(2) On what parts of the body usually seen?—On the most dependent parts of the body; on the whole of the back of the body, if the body be supine. The patches are irregular and slashed, terminate abruptly, and do not fade gradually into the surrounding colourless skin.
(3) At what period after death first observed?—In from eight to twelve hours, gradually extending in size till putrefaction sets in.
(4) Whether or not affected by death from hæmorrhage?—Formed after every kind of death, even after death due to hæmorrhage, although the coloration may not be quite so marked.
(5) Hypostasis is liable to be mistaken for ecchymosis—the result of injury.—Hypostasis must also not be confounded with the livid patches seen on the legs and feet of aged persons and on those who have died from typhus, chronic renal and cardiac disease, &c. The rose patches—“frost erythems”—seen on those who have died from exposure to cold, must not be mistaken for ecchymosis. The above patches are as frequently on the upper surfaces of the body as on the lower, and are not so extended as cadaveric lividities; the blood, moreover, which gives rise to them is diffused through the areolar tissue, and not incorporated with the true skin.
(6) How distinguished from ecchymosis?—Effused or coagulated blood is found when an incision is made in a true ecchymosis, however small, whereas a few bloody points are alone seen on a slight or deep incision into a post-mortem stain or true hypostasis. The seat of hypostasis is the superficial layer of the true skin. Hypostases are never raised above the surface, as ecchymoses sometimes are. In describing these two conditions, “ecchymosis” and “hypostasis,” it is preferable to describe the former as “discoloration from extravasated blood,” and the latter as “lividity after death.”
10. Cadaveric rigidity.—From the moment of death till the time when putrefaction sets in, the muscular structures of the body may be said to pass through three stages:—
(1) Muscular Irritability.—The muscles flaccid, but still possessing the power of contractility on the application of certain stimuli. Parts contracted during the act of dying—cadaveric spasm—as the muscles of the hand grasping a knife or other weapon, may continue so for some time after death.
(2) Cadaveric rigidity.—A state of rigidity, the power of contractility absent.
(3) Commencement of Putrefaction and Chemical Change.—Relaxation again present; all power of contraction lost, not to be regained.

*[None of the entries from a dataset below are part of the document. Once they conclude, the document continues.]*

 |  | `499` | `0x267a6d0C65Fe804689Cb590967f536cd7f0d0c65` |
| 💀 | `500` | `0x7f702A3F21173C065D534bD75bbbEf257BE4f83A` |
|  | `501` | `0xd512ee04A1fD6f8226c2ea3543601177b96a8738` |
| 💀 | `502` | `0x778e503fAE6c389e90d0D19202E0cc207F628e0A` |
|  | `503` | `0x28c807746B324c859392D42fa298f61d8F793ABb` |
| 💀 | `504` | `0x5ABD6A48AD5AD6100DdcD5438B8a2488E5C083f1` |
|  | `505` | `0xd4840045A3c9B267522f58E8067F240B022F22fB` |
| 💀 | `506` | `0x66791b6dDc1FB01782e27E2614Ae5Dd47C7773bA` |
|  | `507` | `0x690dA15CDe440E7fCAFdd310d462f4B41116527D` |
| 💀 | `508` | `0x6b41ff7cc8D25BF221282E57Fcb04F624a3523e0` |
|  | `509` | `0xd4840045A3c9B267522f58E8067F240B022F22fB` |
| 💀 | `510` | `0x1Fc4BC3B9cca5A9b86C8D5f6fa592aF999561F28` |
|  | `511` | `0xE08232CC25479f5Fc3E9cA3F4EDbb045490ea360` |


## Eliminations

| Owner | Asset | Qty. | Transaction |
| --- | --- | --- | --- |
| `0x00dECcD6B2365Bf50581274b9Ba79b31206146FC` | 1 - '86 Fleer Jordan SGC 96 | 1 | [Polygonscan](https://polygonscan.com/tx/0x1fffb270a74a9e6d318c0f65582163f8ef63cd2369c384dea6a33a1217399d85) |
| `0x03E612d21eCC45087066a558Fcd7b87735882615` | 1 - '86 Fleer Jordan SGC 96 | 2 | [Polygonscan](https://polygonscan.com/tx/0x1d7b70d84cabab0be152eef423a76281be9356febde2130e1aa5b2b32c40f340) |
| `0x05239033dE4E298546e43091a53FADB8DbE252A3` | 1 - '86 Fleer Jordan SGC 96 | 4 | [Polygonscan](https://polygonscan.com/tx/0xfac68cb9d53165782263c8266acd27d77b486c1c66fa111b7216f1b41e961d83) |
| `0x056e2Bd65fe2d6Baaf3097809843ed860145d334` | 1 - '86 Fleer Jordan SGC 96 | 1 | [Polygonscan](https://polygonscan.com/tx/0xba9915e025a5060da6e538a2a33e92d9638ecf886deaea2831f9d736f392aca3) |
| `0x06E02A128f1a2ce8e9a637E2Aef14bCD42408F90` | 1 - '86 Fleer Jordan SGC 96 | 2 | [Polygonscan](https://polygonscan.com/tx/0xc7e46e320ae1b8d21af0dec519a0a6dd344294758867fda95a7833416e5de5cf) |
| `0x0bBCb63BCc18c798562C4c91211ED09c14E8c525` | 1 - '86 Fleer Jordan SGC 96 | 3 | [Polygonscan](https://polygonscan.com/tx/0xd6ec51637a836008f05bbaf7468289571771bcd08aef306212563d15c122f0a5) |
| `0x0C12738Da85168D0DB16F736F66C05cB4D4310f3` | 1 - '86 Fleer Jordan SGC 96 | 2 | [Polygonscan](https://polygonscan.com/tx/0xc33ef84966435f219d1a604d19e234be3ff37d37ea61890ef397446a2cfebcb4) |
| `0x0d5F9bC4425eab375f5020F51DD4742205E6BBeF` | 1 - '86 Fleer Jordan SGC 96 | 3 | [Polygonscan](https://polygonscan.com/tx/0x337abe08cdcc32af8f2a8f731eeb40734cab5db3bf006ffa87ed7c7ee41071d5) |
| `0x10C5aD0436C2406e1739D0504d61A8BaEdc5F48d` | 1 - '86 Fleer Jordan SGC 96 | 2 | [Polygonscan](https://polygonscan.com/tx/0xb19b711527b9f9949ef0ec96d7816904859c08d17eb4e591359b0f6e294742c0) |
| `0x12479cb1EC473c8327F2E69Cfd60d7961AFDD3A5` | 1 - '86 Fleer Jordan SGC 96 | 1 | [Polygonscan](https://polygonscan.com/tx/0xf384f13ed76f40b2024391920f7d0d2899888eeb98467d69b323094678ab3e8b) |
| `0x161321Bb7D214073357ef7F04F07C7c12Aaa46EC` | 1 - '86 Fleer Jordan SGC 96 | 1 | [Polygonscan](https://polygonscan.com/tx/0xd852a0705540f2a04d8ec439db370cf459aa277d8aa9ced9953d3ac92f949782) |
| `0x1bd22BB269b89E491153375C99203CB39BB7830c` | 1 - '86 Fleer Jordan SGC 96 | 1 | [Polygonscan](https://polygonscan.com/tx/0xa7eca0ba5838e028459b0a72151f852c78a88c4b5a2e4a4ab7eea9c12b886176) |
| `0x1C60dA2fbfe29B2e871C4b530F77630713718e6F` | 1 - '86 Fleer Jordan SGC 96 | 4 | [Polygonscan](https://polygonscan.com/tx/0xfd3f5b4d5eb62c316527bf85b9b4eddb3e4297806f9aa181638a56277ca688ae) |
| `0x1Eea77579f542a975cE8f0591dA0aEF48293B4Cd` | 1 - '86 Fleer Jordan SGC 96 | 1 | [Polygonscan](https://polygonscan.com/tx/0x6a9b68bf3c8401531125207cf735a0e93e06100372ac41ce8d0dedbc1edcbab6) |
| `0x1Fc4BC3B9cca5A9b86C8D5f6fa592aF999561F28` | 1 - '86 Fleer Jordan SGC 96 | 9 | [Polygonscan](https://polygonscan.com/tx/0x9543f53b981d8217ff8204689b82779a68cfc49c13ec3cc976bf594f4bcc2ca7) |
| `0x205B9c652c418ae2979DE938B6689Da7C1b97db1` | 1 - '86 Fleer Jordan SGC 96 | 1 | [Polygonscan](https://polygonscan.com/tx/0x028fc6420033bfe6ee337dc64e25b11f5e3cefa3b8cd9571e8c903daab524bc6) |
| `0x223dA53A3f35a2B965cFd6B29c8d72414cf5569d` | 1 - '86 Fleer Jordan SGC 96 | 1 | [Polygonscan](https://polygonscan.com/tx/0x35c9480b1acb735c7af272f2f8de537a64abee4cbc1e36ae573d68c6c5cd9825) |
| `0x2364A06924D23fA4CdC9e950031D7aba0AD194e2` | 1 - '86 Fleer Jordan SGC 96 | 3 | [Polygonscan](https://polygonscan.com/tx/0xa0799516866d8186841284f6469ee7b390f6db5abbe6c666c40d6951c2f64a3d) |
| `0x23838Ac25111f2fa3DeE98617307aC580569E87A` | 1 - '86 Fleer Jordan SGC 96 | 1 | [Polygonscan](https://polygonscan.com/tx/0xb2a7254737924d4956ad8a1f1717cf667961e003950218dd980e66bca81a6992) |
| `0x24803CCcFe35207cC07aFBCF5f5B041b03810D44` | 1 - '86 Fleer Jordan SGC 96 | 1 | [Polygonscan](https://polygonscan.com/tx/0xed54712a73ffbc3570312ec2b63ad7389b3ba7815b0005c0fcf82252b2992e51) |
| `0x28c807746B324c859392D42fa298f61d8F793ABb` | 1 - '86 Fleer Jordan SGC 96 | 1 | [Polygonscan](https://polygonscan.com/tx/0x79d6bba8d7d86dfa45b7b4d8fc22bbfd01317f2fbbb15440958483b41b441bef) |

Cadaveric rigidity, or rigor mortis, is a purely muscular phenomenon, and is not dependent on the nervous system, as it is not prevented, though it may be delayed, by division of the nerves, and is as well marked in paralysed as in non-paralysed limbs. Cadaveric rigidity, which occurs early in the heart, must not be mistaken for hypertrophy, or its absence for dilatation. In every case the rigor mortis precedes putrefaction, and consists in a shortening and thickening of certain muscles, chiefly the flexor and adductor muscles of the extremities, and also the elevators of the lower jaw.